Earnings Growth as Primary Driver

The stock market continues to trade near record highs despite the looming threat of tariffs. This discrepancy stems from the belief among investors that any tariffs will either be short-lived or less impactful than anticipated. However, analysts should remain cognizant of their potential consequences.

Goldman Sachs estimates that a 5% increase in U.S. tariff rates would reduce S&P 500 EPS by 1-2%, resulting in a reduction of its EPS forecasts by 2-3% if sustained. BofA estimates an 8% reduction in EPS from tariffs imposed on China, Canada, and Mexico.

Tariff Impact on Earnings

Tariffs not only directly impact production costs and demand prices but also make estimating their full impact on earnings challenging. Goldman Sachs' Kostin suggests a potential $7.50 EPS headwind from Mexico, $6.10 from Canada, and $2.60 from China, totaling $16.20 for announced tariffs.

Even if tariffs are ultimately not implemented, the uncertainty and volatility they cause can still have detrimental effects, including affecting importers' purchasing decisions and increasing storage and inventory risks.

Earnings Performance & Market Disconnect

Despite tariff concerns, earnings continue to perform well. Nearly two-thirds of S&P 500 companies have reported strong Q4 earnings, with EPS growth expected to reach 16.4% year-over-year. This outpaces the 11.8% growth initially anticipated by analysts.

Earnings are the most crucial driver of stock prices, as they directly impact corporate valuations. This relationship is evident in the close correlation between earnings and market performance.

Outlook and Potential Risks

While the long-term outlook for the stock market remains favorable due to anticipated earnings growth, investors should be aware of potential risks, including geopolitical tensions, energy price volatility, and the threat of recession.

However, the current economic data remains solid, with positive demand for goods and services, job creation, and support from the Federal Reserve. The economy has normalized from earlier "coiled" conditions, with tailwinds such as excess job openings diminishing.

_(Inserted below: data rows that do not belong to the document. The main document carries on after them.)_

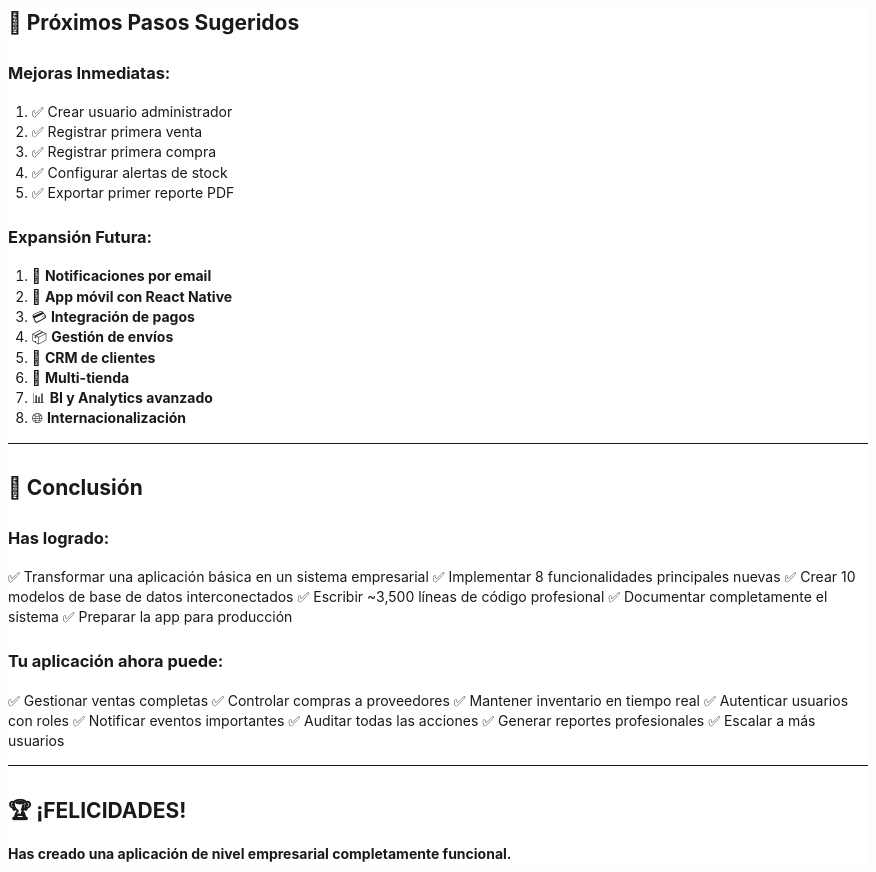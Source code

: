 
## 🚀 Próximos Pasos Sugeridos

### **Mejoras Inmediatas:**

1. ✅ Crear usuario administrador
2. ✅ Registrar primera venta
3. ✅ Registrar primera compra
4. ✅ Configurar alertas de stock
5. ✅ Exportar primer reporte PDF

### **Expansión Futura:**

1. 📧 **Notificaciones por email**
2. 📱 **App móvil con React Native**
3. 💳 **Integración de pagos**
4. 📦 **Gestión de envíos**
5. 👥 **CRM de clientes**
6. 🏪 **Multi-tienda**
7. 📊 **BI y Analytics avanzado**
8. 🌐 **Internacionalización**

---

## 🎉 Conclusión

### **Has logrado:**

✅ Transformar una aplicación básica en un sistema empresarial
✅ Implementar 8 funcionalidades principales nuevas
✅ Crear 10 modelos de base de datos interconectados
✅ Escribir ~3,500 líneas de código profesional
✅ Documentar completamente el sistema
✅ Preparar la app para producción

### **Tu aplicación ahora puede:**

✅ Gestionar ventas completas
✅ Controlar compras a proveedores
✅ Mantener inventario en tiempo real
✅ Autenticar usuarios con roles
✅ Notificar eventos importantes
✅ Auditar todas las acciones
✅ Generar reportes profesionales
✅ Escalar a más usuarios

---

## 🏆 ¡FELICIDADES!

**Has creado una aplicación de nivel empresarial completamente funcional.**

Despite the disconnect between sentiment-oriented and economic data, investors should focus on the resilience of the underlying economy and the potential for U.S. stock market outperformance due to positive operating leverage.

While the long-term investment approach has historically yielded positive results, investors should remain alert to risks and be prepared for short-term market volatility and economic downturns.